[Collected data]
★ ★ ★
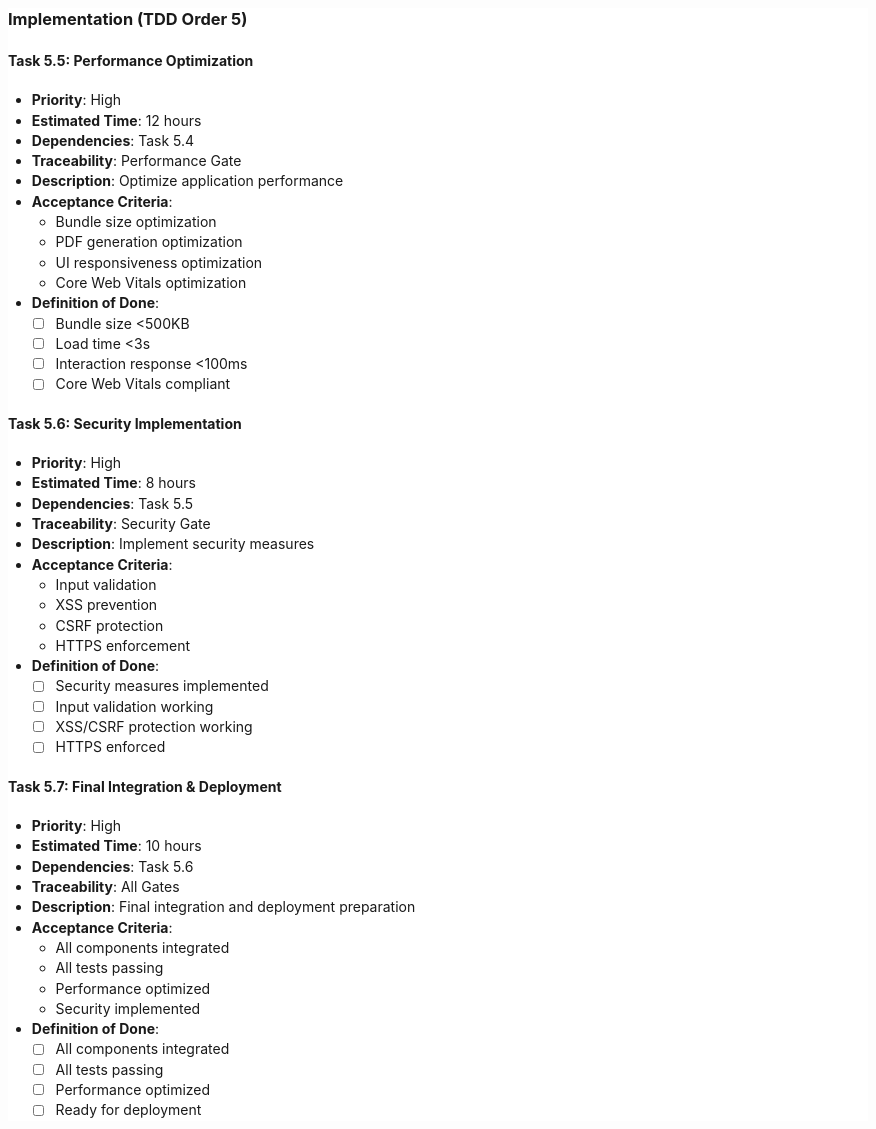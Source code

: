 ### Implementation (TDD Order 5)

#### Task 5.5: Performance Optimization
- **Priority**: High
- **Estimated Time**: 12 hours
- **Dependencies**: Task 5.4
- **Traceability**: Performance Gate
- **Description**: Optimize application performance
- **Acceptance Criteria**:
  - Bundle size optimization
  - PDF generation optimization
  - UI responsiveness optimization
  - Core Web Vitals optimization
- **Definition of Done**:
  - [ ] Bundle size <500KB
  - [ ] Load time <3s
  - [ ] Interaction response <100ms
  - [ ] Core Web Vitals compliant

#### Task 5.6: Security Implementation
- **Priority**: High
- **Estimated Time**: 8 hours
- **Dependencies**: Task 5.5
- **Traceability**: Security Gate
- **Description**: Implement security measures
- **Acceptance Criteria**:
  - Input validation
  - XSS prevention
  - CSRF protection
  - HTTPS enforcement
- **Definition of Done**:
  - [ ] Security measures implemented
  - [ ] Input validation working
  - [ ] XSS/CSRF protection working
  - [ ] HTTPS enforced

#### Task 5.7: Final Integration & Deployment
- **Priority**: High
- **Estimated Time**: 10 hours
- **Dependencies**: Task 5.6
- **Traceability**: All Gates
- **Description**: Final integration and deployment preparation
- **Acceptance Criteria**:
  - All components integrated
  - All tests passing
  - Performance optimized
  - Security implemented
- **Definition of Done**:
  - [ ] All components integrated
  - [ ] All tests passing
  - [ ] Performance optimized
  - [ ] Ready for deployment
★ ★ ★
HOW TO COMPLETE THIS TASK |
Because the pictures are not wanted, retype only the text of every record, exactly as given.

SOLUTION |
Source code

: ### Implementation (TDD Order 5)

#### Task 5.5: Performance Optimization
- **Priority**: High
- **Estimated Time**: 12 hours
- **Dependencies**: Task 5.4
- **Traceability**: Performance Gate
- **Description**: Optimize application performance
- **Acceptance Criteria**:
  - Bundle size optimization
  - PDF generation optimization
  - UI responsiveness optimization
  - Core Web Vitals optimization
- **Definition of Done**:
  - [ ] Bundle size <500KB
  - [ ] Load time <3s
  - [ ] Interaction response <100ms
  - [ ] Core Web Vitals compliant

#### Task 5.6: Security Implementation
- **Priority**: High
- **Estimated Time**: 8 hours
- **Dependencies**: Task 5.5
- **Traceability**: Security Gate
- **Description**: Implement security measures
- **Acceptance Criteria**:
  - Input validation
  - XSS prevention
  - CSRF protection
  - HTTPS enforcement
- **Definition of Done**:
  - [ ] Security measures implemented
  - [ ] Input validation working
  - [ ] XSS/CSRF protection working
  - [ ] HTTPS enforced

#### Task 5.7: Final Integration & Deployment
- **Priority**: High
- **Estimated Time**: 10 hours
- **Dependencies**: Task 5.6
- **Traceability**: All Gates
- **Description**: Final integration and deployment preparation
- **Acceptance Criteria**:
  - All components integrated
  - All tests passing
  - Performance optimized
  - Security implemented
- **Definition of Done**:
  - [ ] All components integrated
  - [ ] All tests passing
  - [ ] Performance optimized
  - [ ] Ready for deployment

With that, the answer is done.